The Christmas story is certainly filled with feeling and emotion—Mary, Joseph and the Child in the stable setting; with joy—angels singing as they announce the birth to the shepherds; and generous gift giving—the Magi visiting and presenting their gold, frankincense and myrrh. However, there is another element in the story that the Gospels of Luke and Matthew present: it is the element of fear. The angel Gabriel tells Mary when she hears the news of God’s invitation to her, “Do not be afraid Mary;”
Joseph is told in a dream “Do not be afraid to take Mary as your wife;” the shepherds are told by the angel “Do not be afraid; we bring you tidings of great joy.”
We might ask, “Is there something that we should be afraid of?” Is it the child? Is it the miraculous power of God? Is it the presence of the Holy Spirit? Or perhaps, is it a combination of all these things and the challenges that this magnificent event of history will present to us?
I tend to believe that there is a certain anxiety in responding to the great challenges that the Christmas story offers us. Just think of it: God chooses to become a human being so that we might be able to come freely to the realization of God’s love and presence in our own lives and in our world. God chooses to become a human being so that we might experience more fully the bond between the human and divine.
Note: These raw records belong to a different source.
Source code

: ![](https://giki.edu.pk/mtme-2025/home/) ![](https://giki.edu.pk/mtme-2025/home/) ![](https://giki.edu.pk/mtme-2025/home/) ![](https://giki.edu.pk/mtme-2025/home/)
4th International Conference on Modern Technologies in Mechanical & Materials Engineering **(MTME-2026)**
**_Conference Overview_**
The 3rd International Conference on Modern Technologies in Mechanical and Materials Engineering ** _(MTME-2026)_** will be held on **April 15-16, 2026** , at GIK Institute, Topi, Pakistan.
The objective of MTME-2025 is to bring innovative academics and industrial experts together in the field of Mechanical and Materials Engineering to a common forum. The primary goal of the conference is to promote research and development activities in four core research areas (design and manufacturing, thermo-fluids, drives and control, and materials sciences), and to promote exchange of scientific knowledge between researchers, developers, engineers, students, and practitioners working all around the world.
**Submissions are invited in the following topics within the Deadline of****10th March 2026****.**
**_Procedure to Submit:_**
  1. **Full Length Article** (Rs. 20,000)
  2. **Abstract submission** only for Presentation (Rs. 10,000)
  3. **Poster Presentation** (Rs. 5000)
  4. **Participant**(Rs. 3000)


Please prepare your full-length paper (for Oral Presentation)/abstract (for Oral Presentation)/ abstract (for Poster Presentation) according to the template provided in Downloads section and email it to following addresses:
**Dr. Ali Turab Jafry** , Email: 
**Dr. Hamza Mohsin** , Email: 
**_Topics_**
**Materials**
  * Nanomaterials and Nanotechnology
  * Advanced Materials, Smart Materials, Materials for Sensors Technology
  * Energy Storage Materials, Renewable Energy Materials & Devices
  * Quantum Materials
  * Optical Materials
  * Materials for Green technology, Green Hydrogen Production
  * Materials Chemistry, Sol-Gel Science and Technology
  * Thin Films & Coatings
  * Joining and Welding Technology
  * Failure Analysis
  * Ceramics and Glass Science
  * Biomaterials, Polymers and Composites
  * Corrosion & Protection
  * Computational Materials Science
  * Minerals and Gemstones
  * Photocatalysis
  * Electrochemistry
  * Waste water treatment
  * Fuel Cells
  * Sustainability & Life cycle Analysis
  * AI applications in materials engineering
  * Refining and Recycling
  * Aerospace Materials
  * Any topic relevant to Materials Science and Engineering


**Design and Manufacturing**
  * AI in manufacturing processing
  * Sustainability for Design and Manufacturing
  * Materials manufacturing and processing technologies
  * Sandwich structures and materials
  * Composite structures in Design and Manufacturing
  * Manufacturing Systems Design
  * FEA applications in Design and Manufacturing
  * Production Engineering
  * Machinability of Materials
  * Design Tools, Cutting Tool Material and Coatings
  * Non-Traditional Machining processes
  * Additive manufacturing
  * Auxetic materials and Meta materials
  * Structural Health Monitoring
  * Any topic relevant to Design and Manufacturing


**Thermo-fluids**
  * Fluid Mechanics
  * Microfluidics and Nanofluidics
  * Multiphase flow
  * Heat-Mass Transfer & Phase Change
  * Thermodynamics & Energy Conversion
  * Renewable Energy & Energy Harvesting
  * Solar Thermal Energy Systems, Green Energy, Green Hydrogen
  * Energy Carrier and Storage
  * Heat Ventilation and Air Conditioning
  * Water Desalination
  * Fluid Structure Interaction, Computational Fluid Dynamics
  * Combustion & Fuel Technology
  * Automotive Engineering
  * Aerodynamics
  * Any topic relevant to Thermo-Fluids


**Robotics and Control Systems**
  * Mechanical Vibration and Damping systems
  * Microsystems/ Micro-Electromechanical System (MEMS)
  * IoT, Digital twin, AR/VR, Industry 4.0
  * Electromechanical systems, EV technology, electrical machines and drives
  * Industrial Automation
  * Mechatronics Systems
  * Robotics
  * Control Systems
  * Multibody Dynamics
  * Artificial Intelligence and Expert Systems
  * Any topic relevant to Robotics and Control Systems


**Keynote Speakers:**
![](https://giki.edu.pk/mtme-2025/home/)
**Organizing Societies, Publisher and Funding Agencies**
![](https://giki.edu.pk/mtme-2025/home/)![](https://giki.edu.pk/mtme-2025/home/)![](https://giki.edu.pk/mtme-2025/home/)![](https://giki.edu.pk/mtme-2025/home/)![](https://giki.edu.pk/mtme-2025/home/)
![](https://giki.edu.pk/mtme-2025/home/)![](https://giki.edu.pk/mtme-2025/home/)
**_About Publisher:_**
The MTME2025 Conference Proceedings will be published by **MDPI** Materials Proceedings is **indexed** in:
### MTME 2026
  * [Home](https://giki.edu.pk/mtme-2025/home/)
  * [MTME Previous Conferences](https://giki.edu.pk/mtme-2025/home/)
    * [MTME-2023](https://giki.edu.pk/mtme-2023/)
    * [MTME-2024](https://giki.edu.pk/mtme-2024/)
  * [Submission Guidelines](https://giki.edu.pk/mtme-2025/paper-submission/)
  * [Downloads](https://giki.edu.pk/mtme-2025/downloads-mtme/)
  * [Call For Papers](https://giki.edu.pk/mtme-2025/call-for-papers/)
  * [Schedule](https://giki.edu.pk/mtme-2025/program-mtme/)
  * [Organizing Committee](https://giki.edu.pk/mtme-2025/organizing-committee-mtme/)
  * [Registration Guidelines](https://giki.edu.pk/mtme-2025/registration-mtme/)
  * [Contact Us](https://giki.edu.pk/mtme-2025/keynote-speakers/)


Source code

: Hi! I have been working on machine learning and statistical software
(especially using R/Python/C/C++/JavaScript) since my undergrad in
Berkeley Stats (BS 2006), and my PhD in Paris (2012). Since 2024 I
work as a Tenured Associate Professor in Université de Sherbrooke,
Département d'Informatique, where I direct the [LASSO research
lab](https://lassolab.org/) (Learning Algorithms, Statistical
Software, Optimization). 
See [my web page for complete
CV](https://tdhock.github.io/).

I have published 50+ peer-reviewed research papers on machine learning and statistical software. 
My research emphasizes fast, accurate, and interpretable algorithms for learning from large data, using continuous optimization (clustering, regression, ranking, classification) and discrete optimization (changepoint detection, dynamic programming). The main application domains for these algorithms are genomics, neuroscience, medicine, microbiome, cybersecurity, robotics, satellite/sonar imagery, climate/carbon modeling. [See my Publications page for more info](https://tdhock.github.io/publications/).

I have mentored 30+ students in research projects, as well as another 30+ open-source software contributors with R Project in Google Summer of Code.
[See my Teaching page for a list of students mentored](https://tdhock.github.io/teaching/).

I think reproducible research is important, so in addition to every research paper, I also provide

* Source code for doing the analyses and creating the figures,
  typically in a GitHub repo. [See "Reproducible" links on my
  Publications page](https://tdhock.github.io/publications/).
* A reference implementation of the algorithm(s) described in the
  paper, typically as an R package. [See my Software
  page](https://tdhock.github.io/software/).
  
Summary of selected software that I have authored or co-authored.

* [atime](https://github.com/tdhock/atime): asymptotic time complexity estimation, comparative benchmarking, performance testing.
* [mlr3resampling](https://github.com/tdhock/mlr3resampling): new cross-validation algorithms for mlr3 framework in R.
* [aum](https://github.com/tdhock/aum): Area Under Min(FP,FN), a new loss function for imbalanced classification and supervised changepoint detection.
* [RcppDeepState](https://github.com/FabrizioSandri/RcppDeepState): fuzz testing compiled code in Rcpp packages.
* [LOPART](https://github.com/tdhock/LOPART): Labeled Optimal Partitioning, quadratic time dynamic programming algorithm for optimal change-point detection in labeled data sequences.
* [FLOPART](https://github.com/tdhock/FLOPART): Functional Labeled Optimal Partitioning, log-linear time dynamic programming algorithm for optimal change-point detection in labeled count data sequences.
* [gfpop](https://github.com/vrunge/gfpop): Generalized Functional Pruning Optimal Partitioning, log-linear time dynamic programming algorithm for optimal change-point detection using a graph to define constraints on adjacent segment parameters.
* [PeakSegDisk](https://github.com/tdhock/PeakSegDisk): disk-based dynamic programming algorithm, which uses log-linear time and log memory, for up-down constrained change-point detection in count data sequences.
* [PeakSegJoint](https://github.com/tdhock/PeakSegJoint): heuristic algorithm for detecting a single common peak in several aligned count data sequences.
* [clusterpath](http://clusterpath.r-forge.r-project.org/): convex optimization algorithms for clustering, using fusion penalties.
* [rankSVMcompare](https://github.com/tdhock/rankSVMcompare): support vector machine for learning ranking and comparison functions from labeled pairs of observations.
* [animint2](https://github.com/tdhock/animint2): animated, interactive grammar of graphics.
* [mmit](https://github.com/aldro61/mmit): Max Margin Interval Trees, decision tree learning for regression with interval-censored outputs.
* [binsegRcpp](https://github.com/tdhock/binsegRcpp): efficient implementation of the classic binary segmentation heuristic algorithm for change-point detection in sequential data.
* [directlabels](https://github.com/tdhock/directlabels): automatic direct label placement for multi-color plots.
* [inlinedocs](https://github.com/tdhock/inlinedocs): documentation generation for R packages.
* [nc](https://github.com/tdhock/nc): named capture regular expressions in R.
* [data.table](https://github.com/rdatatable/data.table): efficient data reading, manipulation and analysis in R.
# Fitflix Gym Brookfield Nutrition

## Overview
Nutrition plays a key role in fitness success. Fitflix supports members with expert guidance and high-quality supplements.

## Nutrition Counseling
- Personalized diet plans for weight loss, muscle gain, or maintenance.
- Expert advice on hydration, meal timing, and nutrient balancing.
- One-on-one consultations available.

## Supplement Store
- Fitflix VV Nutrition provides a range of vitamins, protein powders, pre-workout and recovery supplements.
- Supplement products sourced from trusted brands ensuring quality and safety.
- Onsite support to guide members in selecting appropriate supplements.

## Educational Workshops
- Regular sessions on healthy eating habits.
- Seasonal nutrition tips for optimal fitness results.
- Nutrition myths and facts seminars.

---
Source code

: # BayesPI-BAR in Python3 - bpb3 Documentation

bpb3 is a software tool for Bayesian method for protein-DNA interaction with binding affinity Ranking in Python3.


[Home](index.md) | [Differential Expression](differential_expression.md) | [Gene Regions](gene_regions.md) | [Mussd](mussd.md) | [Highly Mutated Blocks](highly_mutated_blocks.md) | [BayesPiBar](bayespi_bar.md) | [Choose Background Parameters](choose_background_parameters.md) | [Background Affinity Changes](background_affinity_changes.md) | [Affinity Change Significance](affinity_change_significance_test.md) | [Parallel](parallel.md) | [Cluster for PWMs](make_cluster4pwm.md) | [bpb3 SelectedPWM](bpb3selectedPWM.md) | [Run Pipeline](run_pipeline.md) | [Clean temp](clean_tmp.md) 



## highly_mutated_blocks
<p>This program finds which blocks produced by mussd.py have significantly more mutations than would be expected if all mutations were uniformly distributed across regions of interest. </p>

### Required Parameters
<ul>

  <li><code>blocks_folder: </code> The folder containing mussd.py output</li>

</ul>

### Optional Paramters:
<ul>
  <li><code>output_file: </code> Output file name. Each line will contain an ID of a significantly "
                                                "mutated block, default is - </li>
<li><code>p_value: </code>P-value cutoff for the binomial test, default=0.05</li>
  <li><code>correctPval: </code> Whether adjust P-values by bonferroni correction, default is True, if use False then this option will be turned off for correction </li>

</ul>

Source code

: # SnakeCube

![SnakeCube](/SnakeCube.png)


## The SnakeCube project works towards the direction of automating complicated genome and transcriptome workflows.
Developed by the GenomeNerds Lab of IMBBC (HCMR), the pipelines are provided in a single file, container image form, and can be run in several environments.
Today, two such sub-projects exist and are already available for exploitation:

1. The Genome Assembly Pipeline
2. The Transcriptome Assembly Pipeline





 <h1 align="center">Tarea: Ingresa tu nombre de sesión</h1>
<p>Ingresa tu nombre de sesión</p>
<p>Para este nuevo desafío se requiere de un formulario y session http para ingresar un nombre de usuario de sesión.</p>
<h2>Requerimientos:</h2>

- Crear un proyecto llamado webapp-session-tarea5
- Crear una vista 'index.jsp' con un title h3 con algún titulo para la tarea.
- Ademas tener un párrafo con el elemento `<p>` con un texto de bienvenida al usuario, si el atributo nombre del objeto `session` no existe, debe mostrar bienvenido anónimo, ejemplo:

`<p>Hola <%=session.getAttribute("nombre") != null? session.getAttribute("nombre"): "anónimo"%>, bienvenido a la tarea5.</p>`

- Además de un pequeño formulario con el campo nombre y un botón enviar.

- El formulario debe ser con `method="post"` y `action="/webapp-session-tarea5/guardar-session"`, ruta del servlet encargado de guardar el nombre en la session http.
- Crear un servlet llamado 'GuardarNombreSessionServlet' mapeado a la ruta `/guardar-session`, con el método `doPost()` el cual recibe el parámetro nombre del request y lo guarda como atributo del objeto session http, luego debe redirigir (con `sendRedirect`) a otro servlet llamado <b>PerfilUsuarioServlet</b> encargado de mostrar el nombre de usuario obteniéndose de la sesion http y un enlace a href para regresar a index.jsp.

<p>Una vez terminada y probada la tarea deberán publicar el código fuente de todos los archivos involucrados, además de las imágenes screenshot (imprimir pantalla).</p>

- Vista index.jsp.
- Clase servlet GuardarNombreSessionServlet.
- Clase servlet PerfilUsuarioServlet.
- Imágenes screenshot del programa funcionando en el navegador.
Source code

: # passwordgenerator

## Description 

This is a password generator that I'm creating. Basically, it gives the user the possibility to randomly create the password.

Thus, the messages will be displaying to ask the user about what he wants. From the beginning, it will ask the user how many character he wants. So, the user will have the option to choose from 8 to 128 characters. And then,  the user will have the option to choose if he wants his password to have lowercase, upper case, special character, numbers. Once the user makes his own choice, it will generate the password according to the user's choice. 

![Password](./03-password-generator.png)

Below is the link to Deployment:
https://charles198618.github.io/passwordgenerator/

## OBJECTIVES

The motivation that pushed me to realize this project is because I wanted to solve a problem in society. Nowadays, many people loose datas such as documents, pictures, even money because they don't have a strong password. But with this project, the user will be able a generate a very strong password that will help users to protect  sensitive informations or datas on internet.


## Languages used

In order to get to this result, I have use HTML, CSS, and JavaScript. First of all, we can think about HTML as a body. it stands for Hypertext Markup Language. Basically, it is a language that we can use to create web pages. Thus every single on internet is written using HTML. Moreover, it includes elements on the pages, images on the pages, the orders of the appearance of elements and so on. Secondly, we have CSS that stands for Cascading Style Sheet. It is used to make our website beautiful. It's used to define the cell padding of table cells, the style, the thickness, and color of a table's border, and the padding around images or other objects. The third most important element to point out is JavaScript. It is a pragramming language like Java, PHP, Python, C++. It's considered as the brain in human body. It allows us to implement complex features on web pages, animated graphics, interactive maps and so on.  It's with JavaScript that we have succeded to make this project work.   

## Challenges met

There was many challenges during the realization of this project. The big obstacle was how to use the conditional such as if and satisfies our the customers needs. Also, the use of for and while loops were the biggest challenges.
In so choosing, Jesus, the Word of God made flesh, experiences all that we do: birth, joy and happiness, suffering, pain and death, all because God so loved the world that He gave us His only Son. And this God, through the life and teaching of Jesus, tells us that we should love one another as He loves us! We should be willing to give ourselves away for the sake of others as Jesus gives himself away for the life of the world.
I can understand being somewhat fearful of all the implications of this wonderful and sacred event. The sweet, gentle baby born in the humblest of circumstances will grow up to present a challenge to us to participate fully in the building up of the Kingdom of God by being people who will sacrifice much to achieve this end.
There is a Christmas carol that asks the question: “Mary did you know that this child you would deliver will soon deliver you? Did you know that He would save our sons and daughters? Did you know that your baby boy will give sight to the blind? The dumb will speak, the lame will walk, the deaf will hear, the dead will live again. Mary did you know?” Did any one know?
But they all knew that somehow God was breaking into our world and the angels proclaimed that there was nothing to be fearful of; we should rejoice and be glad as we sing God’s praises and realize that human life would never again be the same. He shows us that vulnerability and human weakness is to be embraced with trust and confidence that God is indeed with us—Emmanuel.
The Child encourages us to trust Him; to acknowledge our own weakness; and to recognize that without His help we cannot survive and that joined to Him, love and peace will be given a chance. This Christmas, may we all be blessed with the faith that will recognize Him in the poverty of our own lives as Mary and Joseph, the angels, shepherds and the wise men recognized Him in the poverty of Bethlehem. And may we too heed the words of the angels: do not be afraid; this day we bring you tidings of great joy.
Merry Christmas and the choicest of God’s blessings in 2010!